Não há dúvidas de que, num possível retorno às histórias das cinco musas de Monterey, o rendimento abaixo do seu último ciclo seria esquecido, com a audiência pronta para abraçar essa comunidade mais uma vez, enquanto isso, Kelley tem levado seu nomes em vários acordos com plataformas de streamings, e só com a Netflix, três atrações estão definidas, com duas confirmadas para este ano. A primeira veio em formato de minissérie com a britânica Anatomia de um Escândalo, já se destacando no Top 10 da vermelhinha.

Embora o título provoque a ideia acerca de uma nova antologia, a atração, que adapta o livro homônimo de Sarah Vaughan, se contenta em contar a sua história em breve seis episódios. E esse é um dos primeiros pontos positivos que pode ser conhecido na série: a ágil simplicidade que optou por narrar seu argumento. Mas até que ponto isso beneficia o seu estilo, é o que põe em hesitação essa escolha acertada quando o show quer se sentir um ponto fora da curva, tão logo que poderia reconhecer que não é bem assim; é boa, mas não genial.

Co-criada por Melissa James Gibson (House of Cards), ao lado de Kelley, a dupla fez uma interessante adaptação do sucesso de Vaughan que conta a história de como uma tradicional família da elite britânica se vê afetada quando um escândalo político irrompe a perfeita vida que seguia. Nela, somos apresentados a um casal, com Sienna Miller na pele de Sophie, a esposa arrastada para um repetindo choque quando seu marido, o ministro James (Rupert Friend) é exposto sob acusação de estupro. Fechando o leque de personagens principais, conhecemos a implacável advogada criminal Kate (Michelle Dockery), pronta para pegar mais um caso da notória carreira.

A base Anatomy of a Scandal é essencialmente simples, e tem uma fórmula, ainda que óbvia, que precisa ser sustentada e se manter interessante, e felizmente, Kelley e Gibson definiram bem o tom a ser abordado se concentrando nas figuras chaves conforme a narrativa vai avançando. Com todo charme que a atração se define, é conveniente lembrar que há quase dois anos uma familiar produção, também assinada por Kelley, detinha um envoltório parecido que estabelecia sua boa sacada com mistério, manipulação e temáticas apontadas: The Undoing. Era a típica designação do clichê que cai bem, porque, mesmo o público admitindo isso, os poucos episódios se faziam um compromisso indispensável para ir até o fim que a ruína, o desfalecimento sugerido no título levaria.
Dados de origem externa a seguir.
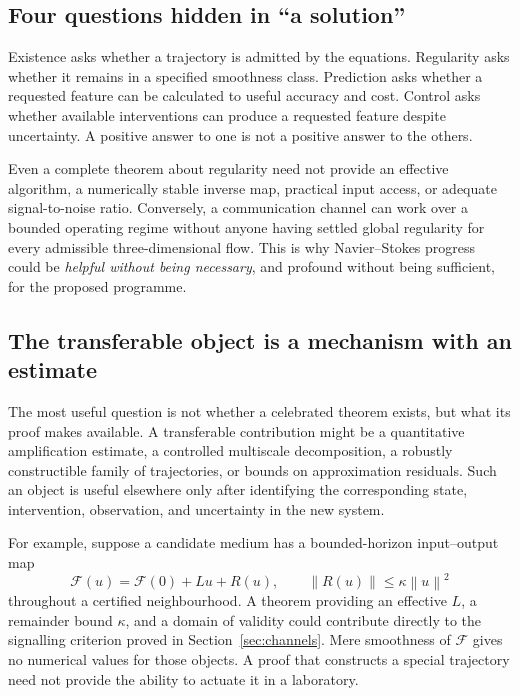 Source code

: \documentclass[11pt,a4paper]{article}
\theoremstyle{definition}
\theoremstyle{remark}
\newcommand{\norm}[1]{\left\lVert#1\right\rVert}
\begin{document}
\subsection{Four questions hidden in ``a solution''}
Existence asks whether a trajectory is admitted by the equations. Regularity asks whether it remains in a specified smoothness class. Prediction asks whether a requested feature can be calculated to useful accuracy and cost. Control asks whether available interventions can produce a requested feature despite uncertainty. A positive answer to one is not a positive answer to the others.

Even a complete theorem about regularity need not provide an effective algorithm, a numerically stable inverse map, practical input access, or adequate signal-to-noise ratio. Conversely, a communication channel can work over a bounded operating regime without anyone having settled global regularity for every admissible three-dimensional flow. This is why Navier--Stokes progress could be \emph{helpful without being necessary}, and profound without being sufficient, for the proposed programme.

\subsection{The transferable object is a mechanism with an estimate}
The most useful question is not whether a celebrated theorem exists, but what its proof makes available. A transferable contribution might be a quantitative amplification estimate, a controlled multiscale decomposition, a robustly constructible family of trajectories, or bounds on approximation residuals. Such an object is useful elsewhere only after identifying the corresponding state, intervention, observation, and uncertainty in the new system.

For example, suppose a candidate medium has a bounded-horizon input--output map
\begin{equation}\label{eq:nonlinearIO}
 \mathcal F(u)=\mathcal F(0)+Lu+R(u),\qquad
 \norm{R(u)}\leq \kappa\norm{u}^2
\end{equation}
throughout a certified neighbourhood. A theorem providing an effective $L$, a remainder bound $\kappa$, and a domain of validity could contribute directly to the signalling criterion proved in Section~\ref{sec:channels}. Mere smoothness of $\mathcal F$ gives no numerical values for those objects. A proof that constructs a special trajectory need not provide the ability to actuate it in a laboratory.
\end{document}

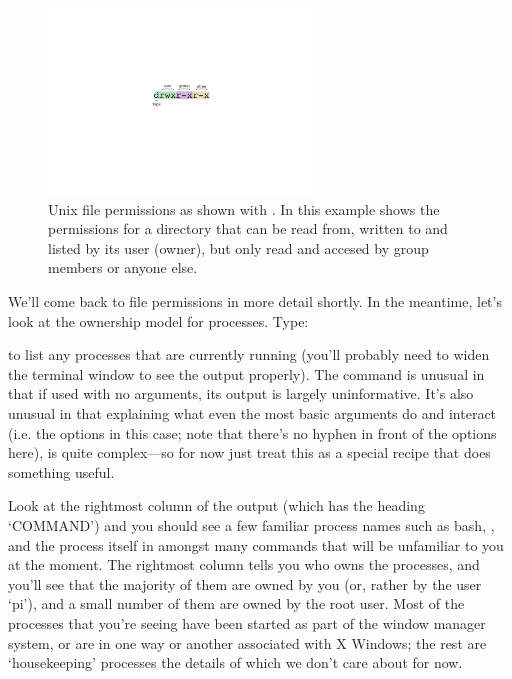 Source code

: \begin{figure}
\centerline{\includegraphics[width=7cm]{images/filepermissions}}
\caption{Unix file permissions as shown with . In this example shows the permissions for a directory that can be read from, written to and listed by its user (owner), but only read and accesed by group members or anyone else.}\label{figure:fileperms}
\end{figure}

We'll come back to file permissions in more detail shortly. In the meantime, let's look at the ownership model for processes. Type:


to list any processes that are currently running (you'll probably need to widen the terminal window to see the output properly). The  command is unusual in that if used with no arguments, its output is largely uninformative. It's also unusual in that explaining what even the most basic arguments do and interact (i.e. the  options in this case; note that there's no hyphen in front of the options here), is quite complex---so for now just treat this as a special recipe that does something useful. 

Look at the rightmost column of the output (which has the heading `COMMAND') and you should see a few familiar process names such as bash, , and the  process itself in amongst many commands that will be unfamiliar to you at the moment. The rightmost column tells you who owns the processes, and you'll see that the majority of them are owned by you (or, rather by the user `pi'), and a small number of them are owned by the root user. Most of the processes that you're seeing have been started as part of the window manager system, or are in one way or another associated with X Windows; the rest are `housekeeping' processes the details of which we don't care about for now. 


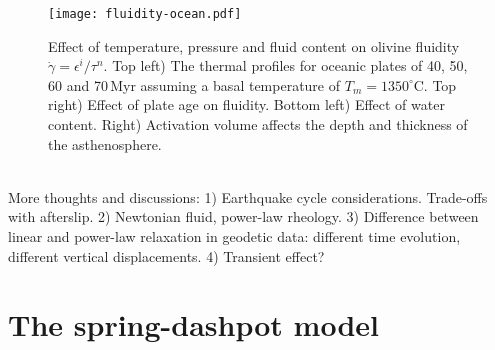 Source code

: \documentclass[letterpaper,12pt,]{memoir}
\begin{document}
%
\begin{sidewaysfigure}[p]
\texttt{[image: fluidity-ocean.pdf]}
\caption{Effect of temperature, pressure and fluid content on olivine fluidity $\dot{\gamma}=\epsilon^i/\tau^n$. Top left) The thermal profiles for oceanic plates of 40, 50, 60 and 70\,Myr assuming a basal temperature of $T_m=1350^\circ$C. Top right) Effect of plate age on fluidity. Bottom left) Effect of water content. Right) Activation volume affects the depth and thickness of the asthenosphere.}
\label{fig:fluidity}
\end{sidewaysfigure}
%
\\
More thoughts and discussions:
1) Earthquake cycle considerations. Trade-offs with afterslip.
2) Newtonian fluid, power-law rheology.
3) Difference between linear and power-law relaxation in geodetic data: different time evolution, different vertical displacements. 
4) Transient effect?

%
\clearpage
\section{The spring-dashpot model}
\end{document}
Aqui há um estudo, um escândalo anunciado para ser esmiuçado; e o senso de julgamento da audiência não pode ficar de fora, sendo atraída para tomar suas notas, embora esteja escancarado que não haverá surpresas no desfecho dessa polêmica. A impressão é que a garantia da receita daria tão certo que não há muito esforço quando o assunto é desenvolver os personagens, bem como a imersão na derrocada história. O seu início beira cafonice ao direcionar as figuras chaves de sua narrativa, de que nada esperaram, mas estão prestes a colidirem graças a um escândalo que parece que nunca deixará de revelar suas muitas consequências.

Contudo, há dois aspectos chamativos que caracterizam muito bem a produção. O primeiro, a forma como o texto trata e debate a persistência sobre o consentimento; já o segundo, a direção de S. J. Clarkson. É certo de que a obviedade não foge a composição da série, e a fagulha interessante está em como esse é elemento é disfarçado para obter um tom de revelação e choque constante, e nisso, Clarkson trouxe uma abordagem teatral e com inserções de planos surrealistas. Tal escolha é justificada como forma para transmitir os impactos dos “twists”. Um momento que ilustra essa execução fantasiosa, é o final do primeiro episódio, com James sendo atingido como um soco ao descobrir que mais podres seus estavam vindo à tona. 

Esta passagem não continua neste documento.